Charlotte tightened her grip on her phone. ‘Do you think he’ll give one iota of thought about me?’
More silence.
‘Of course he won’t.’ She imagined that future with a shudder. ‘He’ll take his triumph, his ownership of all things Papandreo, and that will be the end of it.’
‘I’ll stay for a week,’ Jane conceived after a beat, sighing heavily. ‘One week, to give you a head start. After that, I’m leaving Athens, and Zeus, and I don’t ever want to hear his name again, okay?’
‘A week?’ Charlotte groaned, thinking of the time they were about to spend with Dante’s grandmother.
What if Allegra San Marino hated Charlotte?
What if she didn’t live up to the precious Jamie?
What if Allegra disapproved of the marriage, Dante decided there was no longer any point to this for him and Charlotte was right back to square one?
But what if the opposite was true? What if Charlotte put on the performance of a lifetime this week, and Allegra San Marino loved her.
To the point where there was no way on God’s green earth that Dante could even consider walking away from her.
Then, she’d be confident that no matter what, this wedding would go ahead, just as soon as legally possible.
‘A week,’ Charlotte repeated, fortified by the confidence that she could do this.
She got people to part with millions of dollars for her charities, every day of the week.
She was great at convincing people of things, great at winning them over.
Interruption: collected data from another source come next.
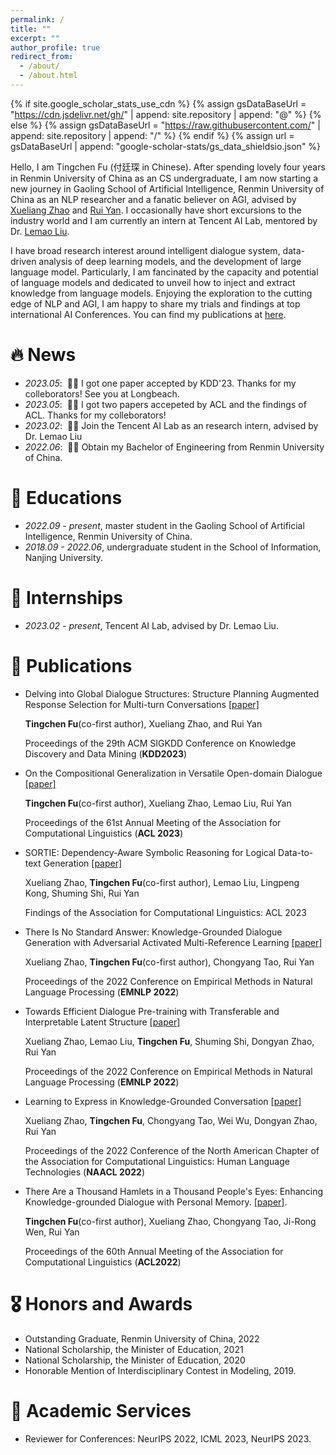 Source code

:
 ```yaml
---
permalink: /
title: ""
excerpt: ""
author_profile: true
redirect_from: 
  - /about/
  - /about.html
---
```


{% if site.google_scholar_stats_use_cdn %}
{% assign gsDataBaseUrl = "https://cdn.jsdelivr.net/gh/" | append: site.repository | append: "@" %}
{% else %}
{% assign gsDataBaseUrl = "https://raw.githubusercontent.com/" | append: site.repository | append: "/" %}
{% endif %}
{% assign url = gsDataBaseUrl | append: "google-scholar-stats/gs_data_shieldsio.json" %}

<span class='anchor' id='about-me'></span>

Hello, I am Tingchen Fu (付廷琛 in Chinese). After spending lovely four years in Renmin University of China as an CS undergraduate, I am now starting a new journey in Gaoling School of Artificial Intelligence, Renmin University of China as an NLP researcher and a fanatic believer on AGI,  advised by [Xueliang Zhao](https://scholar.google.com/citations?user=h-87C9cAAAAJ&hl=zh-CN) and [Rui Yan](https://scholar.google.com/citations?hl=zh-CN&user=eLw6g-UAAAAJ). I occasionally have short excursions to the industry world and I am currently an intern at Tencent AI Lab, mentored by Dr. [Lemao Liu](https://scholar.google.com/citations?hl=en&user=lCvNOg4AAAAJ&view_op=list_works&sortby=pubdate).

I have broad research interest around intelligent dialogue system, data-driven analysis of deep learning models, and the development of large language model. Particularly, I am fancinated by the capacity and potential of language models and dedicated to unveil how to inject and extract knowledge from language models. Enjoying the exploration to the cutting edge of NLP and AGI, I am happy to share my trials and findings at top international AI Conferences. You can find my publications at [here]().


# 🔥 News
- *2023.05*: &nbsp;🎉🎉 I got one paper accepted by KDD'23. Thanks for my colleborators! See you at Longbeach.
- *2023.05*: &nbsp;🎉🎉 I got two papers accepeted by ACL and the findings of ACL. Thanks for my colleborators! 
- *2023.02*: &nbsp;🎉🎉 Join the Tencent AI Lab as an research intern, advised by Dr. Lemao Liu
- *2022.06*: &nbsp;🎉🎉 Obtain my Bachelor of Engineering from Renmin University of China. 

# 📖 Educations
- *2022.09 - present*, master student in the Gaoling School of Artificial Intelligence, Renmin University of China.
- *2018.09 - 2022.06*, undergraduate student in the School of Information, Nanjing University.

# 💼 Internships
- *2023.02 - present*, Tencent AI Lab, advised by Dr. Lemao Liu.

<!-- 
# 📝 Preprints
- A Survey on Evaluation of Large Language Models. [\[paper\]](https://arxiv.org/abs/2307.03109); [![](https://img.shields.io/github/stars/MLGroupJLU/LLM-eval-survey?style=social&label=Code+Stars)](https://github.com/MLGroupJLU/LLM-eval-survey)

  Yupeng Chang, Xu Wang, Jindong Wang, Yuan Wu, Kaijie Zhu, Hao Chen, Linyi Yang, Xiaoyuan Yi, Cunxiang Wang, **Yidong Wang**, Wei Ye, Yue Zhang, Yi Chang, Philip S. Yu, Qiang Yang, Xing Xie.

- PandaLM: An Automatic Evaluation Benchmark for LLM Instruction Tuning Optimization. [\[paper\]](https://arxiv.org/abs/2306.05087); [![](https://img.shields.io/github/stars/WeOpenML/PandaLM?style=social&label=Code+Stars)](https://github.com/WeOpenML/PandaLM)
  
  **Yidong Wang**, Zhuohao Yu, Zhengran Zeng, Linyi Yang, Cunxiang Wang, Hao Chen, Chaoya Jiang, Rui Xie, Jindong Wang, Xing Xie, Wei Ye, Shikun Zhang, Yue Zhang.

- Evaluating open question answering evaluation. [\[paper\]](https://arxiv.org/abs/2305.12421); [![](https://img.shields.io/github/stars/wangcunxiang/QA-Eval?style=social&label=Code+Stars)](https://github.com/wangcunxiang/QA-Eval)
  
  Cunxiang Wang, Sirui Cheng, Zhikun Xu, Bowen Ding, **Yidong Wang**, Yue Zhang.
  
- Imprecise Label Learning: A Unified Framework for Learning with Various Imprecise Label Configurations. [\[paper\]](https://arxiv.org/abs/2305.12715).
  
  Hao Chen, Ankit Shah, Jindong Wang, Ran Tao, **Yidong Wang**, Xing Xie, Masashi Sugiyama, Rita Singh, Bhiksha Raj.
  
- Out-of-Distribution Generalization in Text Classification: Past, Present, and Future. [\[paper\]](https://arxiv.org/abs/2305.14104).
  
  Linyi Yang, Yaoxiao Song, Xuan Ren, Chenyang Lyu, **Yidong Wang**, Lingqiao Liu, Jindong Wang, Jennifer Foster, Yue Zhang.

- PromptBench: Towards Evaluating the Robustness of Large Language Models on Adversarial Prompts. [\[paper\]](https://arxiv.org/abs/2306.04528); [![](https://img.shields.io/github/stars/microsoft/promptbench?style=social&label=Code+Stars)](https://github.com/microsoft/promptbench)
  
  Kaijie Zhu, Jindong Wang, Jiaheng Zhou, Zichen Wang, Hao Chen, **Yidong Wang**, Linyi Yang, Wei Ye, Neil Zhenqiang Gong, Yue Zhang, Xing Xie.

- Conv-Adapter: Exploring Parameter Efficient Transfer Learning for ConvNets. [\[paper\]](https://arxiv.org/abs/2208.07463). 
  
  Hao Chen, Ran Tao, Han Zhang, **Yidong Wang**, Wei Ye, Jindong Wang, Guosheng Hu, Marios Savvides.

- An Embarrassingly Simple Baseline for Imbalanced Semi-Supervised Learning. [\[paper\]](https://arxiv.org/abs/2211.11086). 
  
  Hao Chen, Yue Fan, **Yidong Wang**, Jindong Wang, Bernt Schiele, Xing Xie, Marios Savvides, Bhiksha Raj.  -->

# 📝 Publications

- Delving into Global Dialogue Structures: Structure Planning Augmented Response Selection for Multi-turn Conversations [\[paper\]](https://dl.acm.org/doi/abs/10.1145/3580305.3599304)

  **Tingchen Fu**(co-first author), Xueliang Zhao, and Rui Yan

  Proceedings of the 29th ACM SIGKDD Conference on Knowledge Discovery and Data Mining (**KDD2023**)

- On the Compositional Generalization in Versatile Open-domain Dialogue [\[paper\]](https://aclanthology.org/2023.acl-long.760/)

  **Tingchen Fu**(co-first author), Xueliang Zhao, Lemao Liu, Rui Yan

  Proceedings of the 61st Annual Meeting of the Association for Computational Linguistics (**ACL 2023**)

- SORTIE: Dependency-Aware Symbolic Reasoning for Logical Data-to-text Generation [\[paper\]](https://aclanthology.org/2023.findings-acl.715/)

  Xueliang Zhao, **Tingchen Fu**(co-first author), Lemao Liu, Lingpeng Kong, Shuming Shi, Rui Yan

  Findings of the Association for Computational Linguistics: ACL 2023

- There Is No Standard Answer: Knowledge-Grounded Dialogue Generation with Adversarial Activated Multi-Reference Learning [\[paper\]](https://aclanthology.org/2022.emnlp-main.123/)

  Xueliang Zhao, **Tingchen Fu**(co-first author), Chongyang Tao, Rui Yan

  Proceedings of the 2022 Conference on Empirical Methods in Natural Language Processing (**EMNLP 2022**)

- Towards Efficient Dialogue Pre-training with Transferable and Interpretable Latent Structure [\[paper\]](https://aclanthology.org/2022.emnlp-main.683/)

  Xueliang Zhao, Lemao Liu, **Tingchen Fu**, Shuming Shi, Dongyan Zhao, Rui Yan

  Proceedings of the 2022 Conference on Empirical Methods in Natural Language Processing (**EMNLP 2022**)

- Learning to Express in Knowledge-Grounded Conversation [\[paper\]](https://aclanthology.org/2022.naacl-main.164/)

  Xueliang Zhao, **Tingchen Fu**, Chongyang Tao, Wei Wu, Dongyan Zhao, Rui Yan

  Proceedings of the 2022 Conference of the North American Chapter of the Association for Computational Linguistics: Human Language Technologies (**NAACL 2022**)


- There Are a Thousand Hamlets in a Thousand People's Eyes: Enhancing Knowledge-grounded Dialogue with Personal Memory. [\[paper\]](https://aclanthology.org/2022.acl-long.270/). 

  **Tingchen Fu**(co-first author), Xueliang Zhao, Chongyang Tao, Ji-Rong Wen, Rui Yan

  Proceedings of the 60th Annual Meeting of the Association for Computational Linguistics (**ACL2022**)

# 🎖 Honors and Awards
- Outstanding Graduate, Renmin University of China, 2022 
- National Scholarship, the Minister of Education, 2021
- National Scholarship, the Minister of Education, 2020
- Honorable Mention of Interdisciplinary Contest in Modeling, 2019.


# 📄 Academic Services
- Reviewer for Conferences: NeurIPS 2022, ICML 2023, NeurIPS 2023.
‘Okay, okay. I can work with that.’ And she could. She had to.
* * *
Charlotte had grown up around money. Not just because of the tens of millions of pounds her biological father had squared away to bribe Charlotte’s mother into silence.
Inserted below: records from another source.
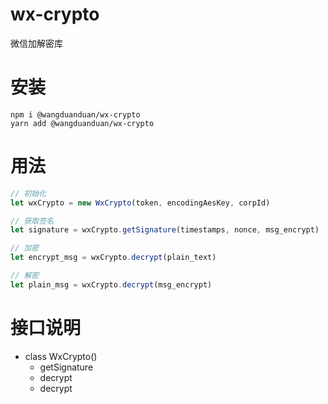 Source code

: # wx-crypto
微信加解密库

# 安装

```
npm i @wangduanduan/wx-crypto
yarn add @wangduanduan/wx-crypto
```

# 用法

```js
// 初始化
let wxCrypto = new WxCrypto(token, encodingAesKey, corpId)

// 获取签名
let signature = wxCrypto.getSignature(timestamps, nonce, msg_encrypt)

// 加密
let encrypt_msg = wxCrypto.decrypt(plain_text)

// 解密
let plain_msg = wxCrypto.decrypt(msg_encrypt)
```

# 接口说明

- class WxCrypto()
  - getSignature
  - decrypt
  - decrypt
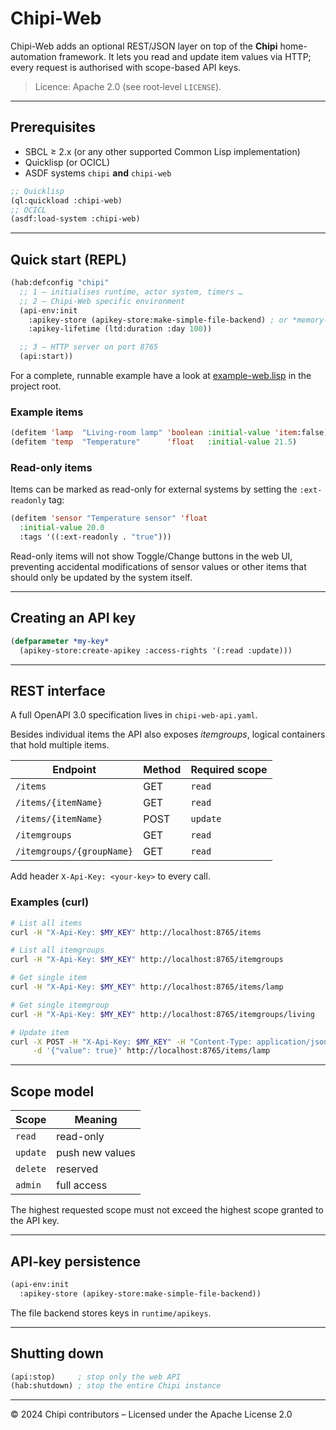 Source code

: # Chipi-Web

Chipi-Web adds an optional REST/JSON layer on top of the **Chipi** home-automation
framework. It lets you read and update item values via HTTP; every request is
authorised with scope-based API keys.

> Licence: Apache 2.0 (see root‐level `LICENSE`).

---

## Prerequisites

* SBCL ≥ 2.x (or any other supported Common Lisp implementation)  
* Quicklisp (or OCICL)  
* ASDF systems `chipi` **and** `chipi-web`

```lisp
;; Quicklisp
(ql:quickload :chipi-web)
;; OCICL
(asdf:load-system :chipi-web)
```

---

## Quick start (REPL)

```lisp
(hab:defconfig "chipi"
  ;; 1 – initialises runtime, actor system, timers …
  ;; 2 – Chipi-Web specific environment
  (api-env:init
    :apikey-store (apikey-store:make-simple-file-backend) ; or *memory-backend* for testing
    :apikey-lifetime (ltd:duration :day 100))

  ;; 3 – HTTP server on port 8765
  (api:start))
```

For a complete, runnable example have a look at
[example-web.lisp](./example-web.lisp) in the project root.

### Example items

```lisp
(defitem 'lamp  "Living-room lamp" 'boolean :initial-value 'item:false)
(defitem 'temp  "Temperature"      'float   :initial-value 21.5)
```

### Read-only items

Items can be marked as read-only for external systems by setting the `:ext-readonly` tag:

```lisp
(defitem 'sensor "Temperature sensor" 'float 
  :initial-value 20.0
  :tags '((:ext-readonly . "true")))
```

Read-only items will not show Toggle/Change buttons in the web UI, preventing accidental modifications of sensor values or other items that should only be updated by the system itself.

---

## Creating an API key

```lisp
(defparameter *my-key*
  (apikey-store:create-apikey :access-rights '(:read :update)))
```

---

## REST interface

A full OpenAPI 3.0 specification lives in `chipi-web-api.yaml`.

Besides individual items the API also exposes *itemgroups*, logical
containers that hold multiple items.

| Endpoint            | Method | Required scope |
|---------------------|--------|----------------|
| `/items`            | GET    | `read`         |
| `/items/{itemName}` | GET    | `read`         |
| `/items/{itemName}` | POST   | `update`       |
| `/itemgroups`            | GET    | `read`         |
| `/itemgroups/{groupName}` | GET    | `read`         |

Add header `X-Api-Key: <your-key>` to every call.

### Examples (curl)

```bash
# List all items
curl -H "X-Api-Key: $MY_KEY" http://localhost:8765/items

# List all itemgroups
curl -H "X-Api-Key: $MY_KEY" http://localhost:8765/itemgroups

# Get single item
curl -H "X-Api-Key: $MY_KEY" http://localhost:8765/items/lamp

# Get single itemgroup
curl -H "X-Api-Key: $MY_KEY" http://localhost:8765/itemgroups/living

# Update item
curl -X POST -H "X-Api-Key: $MY_KEY" -H "Content-Type: application/json" \
     -d '{"value": true}' http://localhost:8765/items/lamp
```

---

## Scope model

| Scope  | Meaning            |
|--------|--------------------|
| `read` | read-only          |
| `update` | push new values  |
| `delete` | reserved         |
| `admin` | full access       |

The highest requested scope must not exceed the highest scope granted to the
API key.

---

## API-key persistence

```lisp
(api-env:init
  :apikey-store (apikey-store:make-simple-file-backend))
```

The file backend stores keys in `runtime/apikeys`.

---

## Shutting down

```lisp
(api:stop)     ; stop only the web API
(hab:shutdown) ; stop the entire Chipi instance
```

---

© 2024 Chipi contributors – Licensed under the Apache License 2.0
Charlotte’s mother had bought a big old house in the Cotswolds and decorated it in a style that would have made Martha Stewart swoon.
If she couldn’t have her heart’s desire, she could at least live in the kind of house that people would drool over.
Not only that, but Charlotte had also gone to school with a host of girls from monied backgrounds. Girls whose parents were royalty, nobility, celebrities, or in the case of Jane, world-famous human rights lawyers. People who had a fortune at their fingertips and weren’t afraid to show it.
Deep down, Charlotte had always, always despised that kind of ostentatious wealth. She’d hated it. She’d hated the inequities, the essential imbalances in the world, the sense that so many people were living without and so many just had way too much.
She’d turned her nose up at all of them, had bonded with Jane over their love of high street clothes.
Although Charlotte had developed a preference after school for couture, though only if she could find it in a charity shop and thereby feel she was somehow playing out a sort of Robin Hood-esque fantasy.
And she particularly loved getting the overly wealthy to part with their money, to help those most in need.